The disease has been diagnosed with increasing frequency during the past three decades. Its exact prevalence is difficult to fix because it has been found that many women have the disease without clinical symptoms and are unaware of it. Endometriosis is most commonly found in women in their thirties, among those of higher social class who have had few children or have deferred having children. In the United States it is more commonly found among Caucasian women, but with increased screening and improved diagnostic procedures, the disease has been found increasingly among African-American women and those of Japanese origin.

The symptoms of endometriosis include:

  • Dysmenorrhea (painful menstruation), starting prior to the woman’s period and persisting until it is over. The cause of the pain is unknown but is probably related to secretory changes in the ectopic endometrial tissue with subsequent bleeding;
  • Dyspareunia (painful intercourse), which can occur when endometrial lesions appear near uterine ligaments or the vagina;
  • Premenstrual staining and a reduced volume of menstrual bleeding. In cases of extreme involvement of the ovaries, there may be abnormal menstrual periods;
  • Bowel obstruction and blood in stools and in urine, which can be caused by endometrial lesions outside the abdominal cavity.

Infertility is often associated with endometriosis. It is estimated that 15 to 20 percent of women afflicted with infertility suffer from some degree of endometriosis. While women who have the disease may conceive normally, the probability is low and is lower still if the disease is severe; endometrial lesions can result in scarring around the ovaries or fallopian tubes and interfere with ovulation.

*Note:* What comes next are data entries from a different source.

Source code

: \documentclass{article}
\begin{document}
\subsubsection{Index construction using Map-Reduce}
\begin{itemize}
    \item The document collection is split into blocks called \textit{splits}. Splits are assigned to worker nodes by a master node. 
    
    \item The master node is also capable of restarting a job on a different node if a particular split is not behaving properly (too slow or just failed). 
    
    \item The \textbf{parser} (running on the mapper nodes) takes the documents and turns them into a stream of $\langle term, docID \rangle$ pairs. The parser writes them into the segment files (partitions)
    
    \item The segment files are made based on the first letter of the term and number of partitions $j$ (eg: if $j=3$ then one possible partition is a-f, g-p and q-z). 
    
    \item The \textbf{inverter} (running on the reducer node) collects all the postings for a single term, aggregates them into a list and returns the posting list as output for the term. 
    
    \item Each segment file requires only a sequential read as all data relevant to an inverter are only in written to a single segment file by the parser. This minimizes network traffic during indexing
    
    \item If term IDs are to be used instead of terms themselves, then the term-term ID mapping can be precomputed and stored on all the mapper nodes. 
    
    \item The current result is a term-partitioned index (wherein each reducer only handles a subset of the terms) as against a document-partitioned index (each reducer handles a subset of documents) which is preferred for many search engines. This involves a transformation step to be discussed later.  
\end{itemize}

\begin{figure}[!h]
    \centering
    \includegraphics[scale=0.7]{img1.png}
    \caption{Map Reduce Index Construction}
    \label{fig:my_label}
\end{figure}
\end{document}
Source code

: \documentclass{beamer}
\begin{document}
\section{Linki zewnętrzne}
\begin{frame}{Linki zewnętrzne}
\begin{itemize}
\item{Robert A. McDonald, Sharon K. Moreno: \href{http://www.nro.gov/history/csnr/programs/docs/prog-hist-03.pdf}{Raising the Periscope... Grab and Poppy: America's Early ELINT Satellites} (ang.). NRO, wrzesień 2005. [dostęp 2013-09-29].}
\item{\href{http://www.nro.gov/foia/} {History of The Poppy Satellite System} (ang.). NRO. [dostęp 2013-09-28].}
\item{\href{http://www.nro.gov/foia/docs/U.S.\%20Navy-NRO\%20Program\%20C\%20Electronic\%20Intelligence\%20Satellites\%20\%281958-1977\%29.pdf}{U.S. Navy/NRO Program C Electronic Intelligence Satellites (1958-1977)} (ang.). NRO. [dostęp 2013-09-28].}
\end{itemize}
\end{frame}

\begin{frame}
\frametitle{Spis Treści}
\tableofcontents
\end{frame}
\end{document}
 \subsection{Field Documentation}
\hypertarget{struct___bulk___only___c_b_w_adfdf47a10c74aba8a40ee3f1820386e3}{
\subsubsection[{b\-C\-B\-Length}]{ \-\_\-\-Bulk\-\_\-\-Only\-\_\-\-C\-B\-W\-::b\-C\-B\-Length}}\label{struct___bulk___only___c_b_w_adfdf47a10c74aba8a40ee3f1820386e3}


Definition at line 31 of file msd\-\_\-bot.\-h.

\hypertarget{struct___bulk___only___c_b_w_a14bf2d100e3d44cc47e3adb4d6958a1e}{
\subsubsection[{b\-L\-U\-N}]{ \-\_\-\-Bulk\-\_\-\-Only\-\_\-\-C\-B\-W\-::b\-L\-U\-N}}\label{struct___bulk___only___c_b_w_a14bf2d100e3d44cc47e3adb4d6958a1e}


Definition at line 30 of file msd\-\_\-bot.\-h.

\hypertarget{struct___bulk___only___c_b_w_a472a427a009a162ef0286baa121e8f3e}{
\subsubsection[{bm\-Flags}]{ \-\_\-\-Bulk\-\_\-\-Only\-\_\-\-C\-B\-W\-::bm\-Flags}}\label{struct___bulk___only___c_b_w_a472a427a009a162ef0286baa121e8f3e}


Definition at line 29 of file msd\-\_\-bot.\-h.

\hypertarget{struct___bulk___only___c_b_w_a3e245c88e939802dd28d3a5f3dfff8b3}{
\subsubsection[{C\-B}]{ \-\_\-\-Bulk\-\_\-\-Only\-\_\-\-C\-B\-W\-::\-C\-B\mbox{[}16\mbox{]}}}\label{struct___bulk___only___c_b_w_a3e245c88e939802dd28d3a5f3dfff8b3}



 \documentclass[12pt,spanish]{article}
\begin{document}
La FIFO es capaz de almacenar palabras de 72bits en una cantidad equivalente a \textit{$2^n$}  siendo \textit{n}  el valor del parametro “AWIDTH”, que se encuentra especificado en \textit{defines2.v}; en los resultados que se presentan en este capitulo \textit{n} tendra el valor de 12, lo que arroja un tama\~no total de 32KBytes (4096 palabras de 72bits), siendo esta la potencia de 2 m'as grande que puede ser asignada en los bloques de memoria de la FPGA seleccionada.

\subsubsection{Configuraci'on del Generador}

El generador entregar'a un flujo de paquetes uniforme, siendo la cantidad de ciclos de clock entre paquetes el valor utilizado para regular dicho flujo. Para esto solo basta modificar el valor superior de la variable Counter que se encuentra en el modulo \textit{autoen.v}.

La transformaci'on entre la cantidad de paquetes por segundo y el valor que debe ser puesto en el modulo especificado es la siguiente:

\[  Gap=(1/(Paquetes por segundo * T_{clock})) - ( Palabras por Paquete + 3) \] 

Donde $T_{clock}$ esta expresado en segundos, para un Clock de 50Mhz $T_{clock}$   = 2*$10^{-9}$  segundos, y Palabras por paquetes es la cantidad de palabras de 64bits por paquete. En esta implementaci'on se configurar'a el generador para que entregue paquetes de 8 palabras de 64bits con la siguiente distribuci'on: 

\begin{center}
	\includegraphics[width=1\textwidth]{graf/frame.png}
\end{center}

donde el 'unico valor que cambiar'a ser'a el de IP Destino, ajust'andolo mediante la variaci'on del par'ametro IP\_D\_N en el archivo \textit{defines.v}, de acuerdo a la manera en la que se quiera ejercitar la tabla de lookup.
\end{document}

Pregnancy has been found to be the most curative treatment for endometriosis. Where it is not possible because of a patient’s age, infertility, or disinterest in motherhood, hormonal treatment aiming at producing a pseudopregnancy or pseudomenopause is often recommended. Introduction of a state of pseudopregnancy is most effective for the treatment of small lesions and is usually achieved by administration of steroid preparations, androgens, estrogens, and any of the currently used oral contraceptives. Surgery is usually recommended only when symptoms are severe and have not been relieved by other means or when the patient is trying to become pregnant. A radical surgical approach is usual only if symptoms are extensive and the woman has completed her family and is near menopause.